▶ **Task statement**: Would you copy all lines in the data that contain the word "found"?

%%

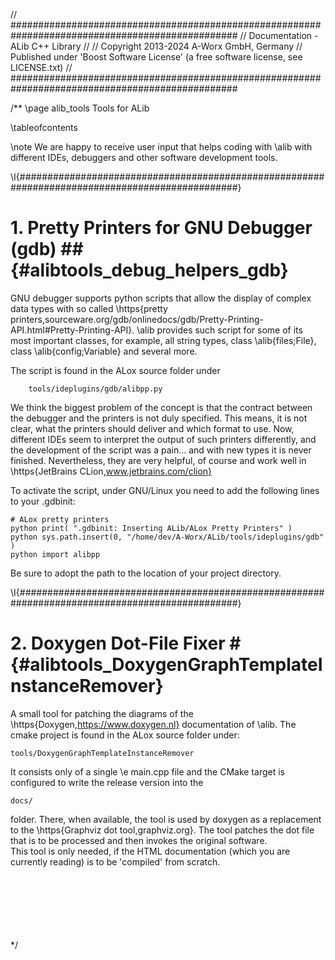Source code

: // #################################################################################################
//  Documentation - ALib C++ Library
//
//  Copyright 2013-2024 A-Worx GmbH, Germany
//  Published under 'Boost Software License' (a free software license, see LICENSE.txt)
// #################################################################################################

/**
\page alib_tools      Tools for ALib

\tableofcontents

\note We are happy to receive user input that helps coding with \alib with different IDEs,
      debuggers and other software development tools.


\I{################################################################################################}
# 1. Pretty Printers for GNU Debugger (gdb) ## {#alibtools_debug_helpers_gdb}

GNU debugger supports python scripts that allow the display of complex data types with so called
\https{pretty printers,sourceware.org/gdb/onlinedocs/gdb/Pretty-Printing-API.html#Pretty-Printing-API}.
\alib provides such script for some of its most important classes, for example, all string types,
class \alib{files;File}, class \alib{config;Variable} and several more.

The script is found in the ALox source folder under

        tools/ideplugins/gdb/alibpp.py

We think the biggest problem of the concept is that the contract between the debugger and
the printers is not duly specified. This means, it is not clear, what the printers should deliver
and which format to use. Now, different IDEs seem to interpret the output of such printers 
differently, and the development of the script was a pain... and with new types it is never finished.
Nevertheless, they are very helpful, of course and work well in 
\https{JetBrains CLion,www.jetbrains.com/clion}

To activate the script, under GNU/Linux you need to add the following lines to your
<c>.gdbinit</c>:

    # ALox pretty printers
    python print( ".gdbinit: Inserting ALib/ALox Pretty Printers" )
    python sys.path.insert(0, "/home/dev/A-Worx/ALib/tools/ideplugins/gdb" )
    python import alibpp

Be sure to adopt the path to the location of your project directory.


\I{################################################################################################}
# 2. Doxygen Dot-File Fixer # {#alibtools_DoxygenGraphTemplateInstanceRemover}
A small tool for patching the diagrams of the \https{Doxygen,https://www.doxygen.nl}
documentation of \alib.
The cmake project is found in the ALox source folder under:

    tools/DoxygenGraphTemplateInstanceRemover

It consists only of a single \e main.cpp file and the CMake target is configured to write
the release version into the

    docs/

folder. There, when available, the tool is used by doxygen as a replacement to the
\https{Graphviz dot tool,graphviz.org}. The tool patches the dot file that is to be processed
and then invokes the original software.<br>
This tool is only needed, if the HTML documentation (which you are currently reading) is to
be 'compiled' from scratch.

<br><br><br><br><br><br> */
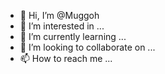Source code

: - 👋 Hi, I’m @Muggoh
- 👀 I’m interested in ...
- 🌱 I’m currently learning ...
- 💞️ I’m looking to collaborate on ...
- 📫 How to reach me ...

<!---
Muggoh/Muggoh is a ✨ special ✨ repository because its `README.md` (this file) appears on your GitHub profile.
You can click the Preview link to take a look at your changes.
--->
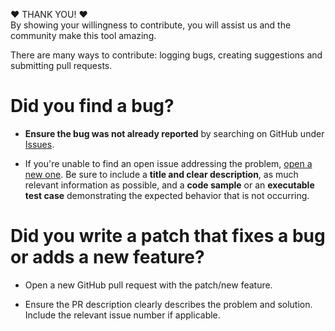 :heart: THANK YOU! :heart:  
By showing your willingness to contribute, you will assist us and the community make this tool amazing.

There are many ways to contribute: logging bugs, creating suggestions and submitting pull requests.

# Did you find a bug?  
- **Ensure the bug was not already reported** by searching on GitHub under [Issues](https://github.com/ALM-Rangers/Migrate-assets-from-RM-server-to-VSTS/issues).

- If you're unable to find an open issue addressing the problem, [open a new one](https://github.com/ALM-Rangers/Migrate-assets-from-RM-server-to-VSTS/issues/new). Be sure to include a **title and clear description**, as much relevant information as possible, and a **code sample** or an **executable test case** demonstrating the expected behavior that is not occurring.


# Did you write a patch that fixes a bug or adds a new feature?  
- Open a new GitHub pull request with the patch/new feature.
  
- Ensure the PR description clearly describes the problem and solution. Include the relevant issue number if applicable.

%%

▶ **Result for this task**:
The script is found in the ALox source folder under
The cmake project is found in the ALox source folder under:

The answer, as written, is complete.